Parou no alto da escada bem defronte a fila e desmoronou suavemente. Caiu
desmaiado. A fila, que naquele momento já dobrava o quarteirão, diminui
sensivelmente. A grande maioria das mulheres como também alguns marmanjos
abandonaram o boné.
O
episódio não me fez desistir de obter o boné . No sábado seguinte eu iria a
uma festa de casamento de meu amigo Gonzaga, na cidade de Xanxerê. E aquele boné,
além de ser motivo de orgulho, com certeza, amenizaria o impacto visual causado
pelos meus pavilhões auriculares que se sobressaíam com tal corte de cabelo.
Sexta-feira
à noite, o amigo Carlos Santana e eu tomamos o ônibus rumo àquela cidade do
interior catarinense para prestigiar o casamento de nosso amigo em comum.
Como
quase todas as festas, aquela estava repleta de boa comida, drinques apetitosos
e, moças, bonitas e bem arrumadas.
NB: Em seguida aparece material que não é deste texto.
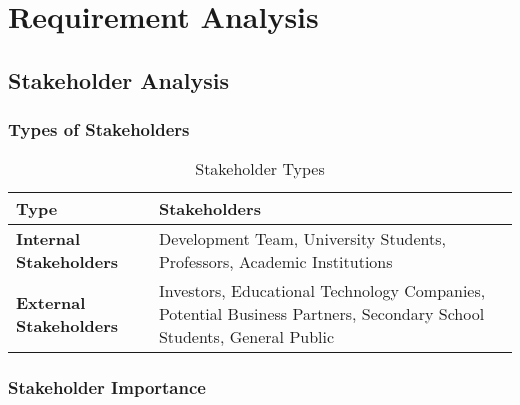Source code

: \chapter{Requirement Analysis}
\label{chap:requirement-analysis}

\section{Stakeholder Analysis}
\label{section:stakeholder-analysis}
% 

\subsection{Types of Stakeholders}

\begin{table}[ht]
    \centering
    \begin{tabularx}{\linewidth}{|l|X|}
        \rowcolor{gray!70}
        \hline
        \textbf{Type} & \textbf{Stakeholders} \\ 
        \hline
        \textbf{Internal Stakeholders} & Development Team, University Students, Professors, Academic Institutions \\ 
        \hline
        \textbf{External Stakeholders} & Investors, Educational Technology Companies, Potential Business Partners, Secondary School Students, General Public \\ 
        \hline
    \end{tabularx}
    \caption{Stakeholder Types}
    \label{tab:stakeholder-types}
\end{table}

\subsection{Stakeholder Importance}

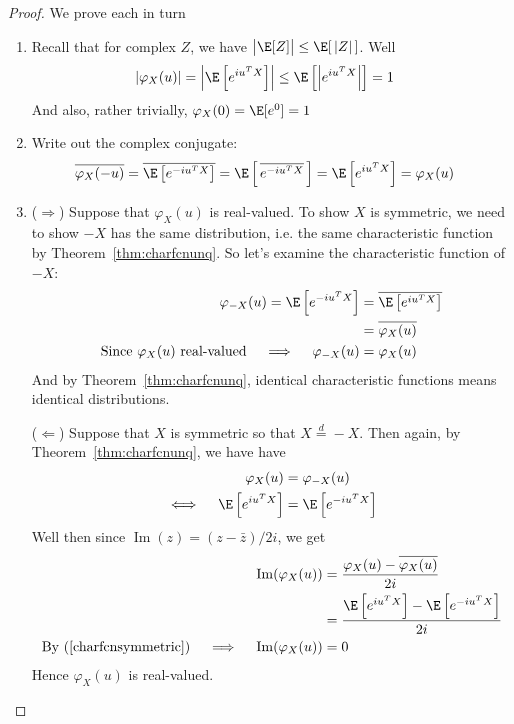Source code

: \documentclass[12pt]{article}
\theoremstyle{plain}
\theoremstyle{definition}
\theoremstyle{remark}
\renewcommand{\Im}{\operatorname{Im}}
\begin{document}
\begin{proof}
We prove each in turn
\begin{enumerate}[label=(\roman*)]
  \item Recall that for complex $Z$, we have
    $\big|\E[Z]\big|\leq \E[\,|Z|\,]$. Well
    \begin{align*}
      |\varphi_X(u)|
      =
      \left\lvert\E\left[e^{iu^TX}\right]\right\rvert
      &\leq
      \E\left[\left\lvert e^{iu^TX}\right\rvert\right]
      = 1
    \end{align*}
    And also, rather trivially, $\varphi_X(0)=\E[e^{0}] = 1$

  \item Write out the complex conjugate:
    \begin{align*}
      \overline{\varphi_X(-u)}
      &=
      \overline{\E\left[e^{-iu^TX}\right]}
      =
      \E\left[\,\overline{e^{-iu^TX}}\,\right]
      =
      \E\left[e^{iu^TX}\right]
      =
      \varphi_X(u)
    \end{align*}

  \item
    ($\Rightarrow$)
    Suppose that $\varphi_X(u)$ is real-valued. To show $X$ is
    symmetric, we need to show $-X$ has the same distribution, i.e. the
    same characteristic function by Theorem~\ref{thm:charfcnunq}. So
    let's examine the characteristic function of $-X$:
    \begin{align*}
      \varphi_{-X}(u)
      =
      \E\left[e^{-iu^TX}\right]
      &=
      \overline{\E\left[e^{iu^TX}\right]} \\
      &=
      \overline{\varphi_X(u)} \\
      \text{Since $\varphi_X(u)$ real-valued}
      \quad\implies\quad
      \varphi_{-X}(u)
      &= \varphi_X(u)
    \end{align*}
    And by Theorem~\ref{thm:charfcnunq}, identical characteristic
    functions means identical distributions.

    ($\Leftarrow$)
    Suppose that $X$ is symmetric so that $X\overset{d}{=}-X$. Then
    again, by Theorem~\ref{thm:charfcnunq}, we have
    have
    \begin{align}
      \varphi_X(u)&=\varphi_{-X}(u) \notag \\
      \iff\quad
      \E\left[e^{iu^TX}\right]
      &= \E\left[e^{-iu^TX}\right]
      \label{charfcnsymmetric}
    \end{align}
    Well then since $\Im(z) = (z - \bar{z})/2i$, we get
    \begin{align*}
      \Im(\varphi_X(u))
      &=
      \frac{\varphi_X(u)-\overline{\varphi_X(u)}}{2i} \\
      &=
      \frac{\E\left[e^{iu^TX}\right]-\E\left[e^{-iu^TX}\right]}{2i} \\
      \text{By (\ref{charfcnsymmetric})}
      \quad\implies\quad
      \Im(\varphi_X(u))
      &=
      0
    \end{align*}
    Hence $\varphi_X(u)$ is real-valued.


\end{enumerate}
\end{proof}
\end{document}
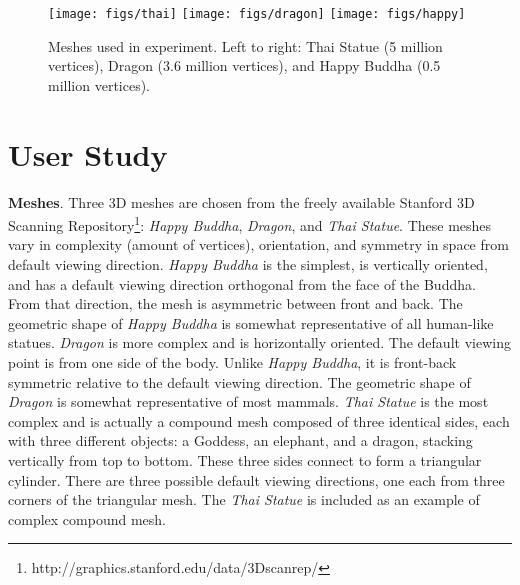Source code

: %

\begin{figure}[htp]
\centering
\texttt{[image: figs/thai]}
\texttt{[image: figs/dragon]}
\texttt{[image: figs/happy]} 
\caption{Meshes used in experiment.  Left to right: 
Thai Statue (5 million vertices), Dragon (3.6 million vertices), and Happy Buddha (0.5 million vertices).}
\label{fig:3dmodels}
\end{figure}

\section{User Study}

\textbf{Meshes}. Three 3D meshes are chosen from the freely available
Stanford 3D Scanning Repository\footnote{http://graphics.stanford.edu/data/3Dscanrep/}: \textit{Happy Buddha}, \textit{Dragon}, and \textit{Thai Statue}.
These meshes vary in complexity (amount of vertices), orientation, and
symmetry in space from default viewing direction. \textit{Happy Buddha} is the
simplest, is vertically oriented, and has a default viewing direction
orthogonal from the face of the Buddha. From that direction, the mesh is
asymmetric between front and back. The geometric shape of \textit{Happy Buddha} is
somewhat representative of all human-like statues. \textit{Dragon} is more complex
and is horizontally oriented. The default viewing point is from one
side of the body. Unlike \textit{Happy Buddha}, it is front-back symmetric
relative to the default viewing direction. The geometric shape of \textit{Dragon} is
somewhat representative of most mammals. \textit{Thai Statue} is the most complex
and is actually a compound mesh composed of three identical sides, each 
with three different objects: a Goddess, an elephant, and a dragon,
stacking vertically from top to bottom.  These three sides connect to
form a triangular cylinder. There are three possible default
viewing directions, one each from three corners of the triangular mesh. The
\textit{Thai Statue} is included as an example of complex compound mesh.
Logo, nós nos enturmamos com um grupo de
garotas curiosas por coisas do litoral. Algumas nunca tinham visto o mar.
Queriam saber por que eu usava aquele “lindo” boné vermelho. E eu cheio de
grau, como meus filhos diriam hoje, tive que explicar que custou o sangue de
minhas veias.
Conversa
vai, conversa vem, fomos convidados (Carlos Santana e eu) por duas irmãs para
dar uma volta de caminhonete e conhecer o campo de aviação que ficava um pouco
retirado da cidade. Ainda era dia. Ao final de tão belo passeio combinamos um
encontro na casa delas, que ficava num sítio pertinho do centro - dava pra ir a
pé. Mas tinha um “porém”: o pai delas não as deixava namorar de jeito
algum. E o homem era brabo!
Teríamos
que namorar escondidos do pai, que, entre sete e nove da noite, estaria numa
roda de jogos de carta com seus amigos.
Fomos
a pé. Desconfiados. A caminhonete do pai delas não estava mais na garagem,
sinal de que a barra “tava” limpa. Em casa: somente elas e a mãe.
O
Carlos Santana ficou na varanda namorando a irmã mais velha enquanto eu trocava
prosa no sofá da sala com a mais nova. Tinha apenas dezessete anos.
Como
o tempo passa depressa nessa hora! Estávamos preocupados com o retorno do pai
delas, que se daria lá pelas nove. O avançar das horas e o calor da troca de
carícias e beijos causaram uma leve e momentânea tremedeira em nossos corpos.
De
repente, luzes aparecem lá no pasto do sítio. A irmã mais velha fala: “Vão
embora rápido porque lá vem nosso pai. Não deixe que ele os veja. Amanhã a
gente se fala”. Foi uma correria. Nem beijinho de despedida teve. O Carlos
Santana e eu seguimos, no escuro, por uma trilha lateral, atravessamos uma cerca
de arame e mais adiante, depois do velho já ter passado, retornamos ao caminho
principal. Começava a chover.
No
dia seguinte, nosso ônibus partiria às nove horas da manhã, rumo a Florianópolis.
E elas sabiam. Lá pelas oito e meia as duas chegaram a nossa hospedaria que
ficava a cerca de trezentos metros da rodoviária. Embora não estivesse
chovendo naquela hora, o forte vento anunciava novas chuvas.
Mesmo
assim, coloquei o boné na cabeça, pegamos as sacolas e seguimos a pé rumo à
rodoviária. Dois casaizinhos de mãos dadas.
Ao
passarmos por uma ponte, um pé-de-vento tirou o boné de minha cabeça,
jogando-o nas correntezas turvas do riacho. Eu ainda corri até um pouco mais
abaixo e, da margem esquerda daquele riacho, vi passar, já submerso, tão simbólico
boné.
Osli Francisco da Cunha – Setembro de 2007.